Data under study:

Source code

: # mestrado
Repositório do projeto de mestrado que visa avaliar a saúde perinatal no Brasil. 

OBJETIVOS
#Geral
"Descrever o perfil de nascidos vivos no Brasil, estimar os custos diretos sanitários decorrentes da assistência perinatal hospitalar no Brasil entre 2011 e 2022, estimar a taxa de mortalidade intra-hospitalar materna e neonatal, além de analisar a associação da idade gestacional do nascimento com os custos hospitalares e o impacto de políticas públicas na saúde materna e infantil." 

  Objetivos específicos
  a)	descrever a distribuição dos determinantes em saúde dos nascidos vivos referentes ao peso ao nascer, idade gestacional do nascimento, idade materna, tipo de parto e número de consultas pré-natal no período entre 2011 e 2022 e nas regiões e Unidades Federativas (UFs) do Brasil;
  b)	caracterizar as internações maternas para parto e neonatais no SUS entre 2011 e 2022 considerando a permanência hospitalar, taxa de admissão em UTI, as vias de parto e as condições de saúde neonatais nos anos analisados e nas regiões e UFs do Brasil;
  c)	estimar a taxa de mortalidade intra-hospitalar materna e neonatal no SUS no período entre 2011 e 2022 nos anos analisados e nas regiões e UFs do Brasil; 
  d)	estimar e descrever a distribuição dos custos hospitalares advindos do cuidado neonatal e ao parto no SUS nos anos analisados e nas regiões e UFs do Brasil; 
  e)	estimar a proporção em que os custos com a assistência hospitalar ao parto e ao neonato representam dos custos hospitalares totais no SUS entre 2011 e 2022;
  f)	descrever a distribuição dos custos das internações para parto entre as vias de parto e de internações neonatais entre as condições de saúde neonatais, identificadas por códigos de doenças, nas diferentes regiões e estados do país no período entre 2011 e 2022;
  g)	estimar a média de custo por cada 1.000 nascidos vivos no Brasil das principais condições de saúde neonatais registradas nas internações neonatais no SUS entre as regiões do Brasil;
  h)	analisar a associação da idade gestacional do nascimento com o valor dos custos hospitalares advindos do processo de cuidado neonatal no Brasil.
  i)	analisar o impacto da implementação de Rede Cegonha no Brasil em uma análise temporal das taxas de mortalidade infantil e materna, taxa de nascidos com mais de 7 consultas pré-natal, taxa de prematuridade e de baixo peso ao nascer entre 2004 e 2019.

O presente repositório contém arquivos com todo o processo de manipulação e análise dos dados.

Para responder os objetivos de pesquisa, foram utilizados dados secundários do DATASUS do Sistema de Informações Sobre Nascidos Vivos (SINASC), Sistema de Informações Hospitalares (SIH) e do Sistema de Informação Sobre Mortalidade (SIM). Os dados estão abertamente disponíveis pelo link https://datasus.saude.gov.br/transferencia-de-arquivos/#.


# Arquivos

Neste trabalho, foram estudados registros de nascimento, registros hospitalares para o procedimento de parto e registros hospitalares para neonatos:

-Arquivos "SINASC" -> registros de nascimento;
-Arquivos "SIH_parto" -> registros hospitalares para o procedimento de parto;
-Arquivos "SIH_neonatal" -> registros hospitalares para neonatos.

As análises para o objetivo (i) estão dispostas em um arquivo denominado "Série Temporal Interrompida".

What to do: A verbatim transcription of all the entries above is required.

Exercise answer:
Source code

: # mestrado
Repositório do projeto de mestrado que visa avaliar a saúde perinatal no Brasil. 

OBJETIVOS
#Geral
"Descrever o perfil de nascidos vivos no Brasil, estimar os custos diretos sanitários decorrentes da assistência perinatal hospitalar no Brasil entre 2011 e 2022, estimar a taxa de mortalidade intra-hospitalar materna e neonatal, além de analisar a associação da idade gestacional do nascimento com os custos hospitalares e o impacto de políticas públicas na saúde materna e infantil." 

  Objetivos específicos
  a)	descrever a distribuição dos determinantes em saúde dos nascidos vivos referentes ao peso ao nascer, idade gestacional do nascimento, idade materna, tipo de parto e número de consultas pré-natal no período entre 2011 e 2022 e nas regiões e Unidades Federativas (UFs) do Brasil;
  b)	caracterizar as internações maternas para parto e neonatais no SUS entre 2011 e 2022 considerando a permanência hospitalar, taxa de admissão em UTI, as vias de parto e as condições de saúde neonatais nos anos analisados e nas regiões e UFs do Brasil;
  c)	estimar a taxa de mortalidade intra-hospitalar materna e neonatal no SUS no período entre 2011 e 2022 nos anos analisados e nas regiões e UFs do Brasil; 
  d)	estimar e descrever a distribuição dos custos hospitalares advindos do cuidado neonatal e ao parto no SUS nos anos analisados e nas regiões e UFs do Brasil; 
  e)	estimar a proporção em que os custos com a assistência hospitalar ao parto e ao neonato representam dos custos hospitalares totais no SUS entre 2011 e 2022;
  f)	descrever a distribuição dos custos das internações para parto entre as vias de parto e de internações neonatais entre as condições de saúde neonatais, identificadas por códigos de doenças, nas diferentes regiões e estados do país no período entre 2011 e 2022;
  g)	estimar a média de custo por cada 1.000 nascidos vivos no Brasil das principais condições de saúde neonatais registradas nas internações neonatais no SUS entre as regiões do Brasil;
  h)	analisar a associação da idade gestacional do nascimento com o valor dos custos hospitalares advindos do processo de cuidado neonatal no Brasil.
  i)	analisar o impacto da implementação de Rede Cegonha no Brasil em uma análise temporal das taxas de mortalidade infantil e materna, taxa de nascidos com mais de 7 consultas pré-natal, taxa de prematuridade e de baixo peso ao nascer entre 2004 e 2019.

O presente repositório contém arquivos com todo o processo de manipulação e análise dos dados.

Para responder os objetivos de pesquisa, foram utilizados dados secundários do DATASUS do Sistema de Informações Sobre Nascidos Vivos (SINASC), Sistema de Informações Hospitalares (SIH) e do Sistema de Informação Sobre Mortalidade (SIM). Os dados estão abertamente disponíveis pelo link https://datasus.saude.gov.br/transferencia-de-arquivos/#.


# Arquivos

Neste trabalho, foram estudados registros de nascimento, registros hospitalares para o procedimento de parto e registros hospitalares para neonatos:

-Arquivos "SINASC" -> registros de nascimento;
-Arquivos "SIH_parto" -> registros hospitalares para o procedimento de parto;
-Arquivos "SIH_neonatal" -> registros hospitalares para neonatos.

As análises para o objetivo (i) estão dispostas em um arquivo denominado "Série Temporal Interrompida".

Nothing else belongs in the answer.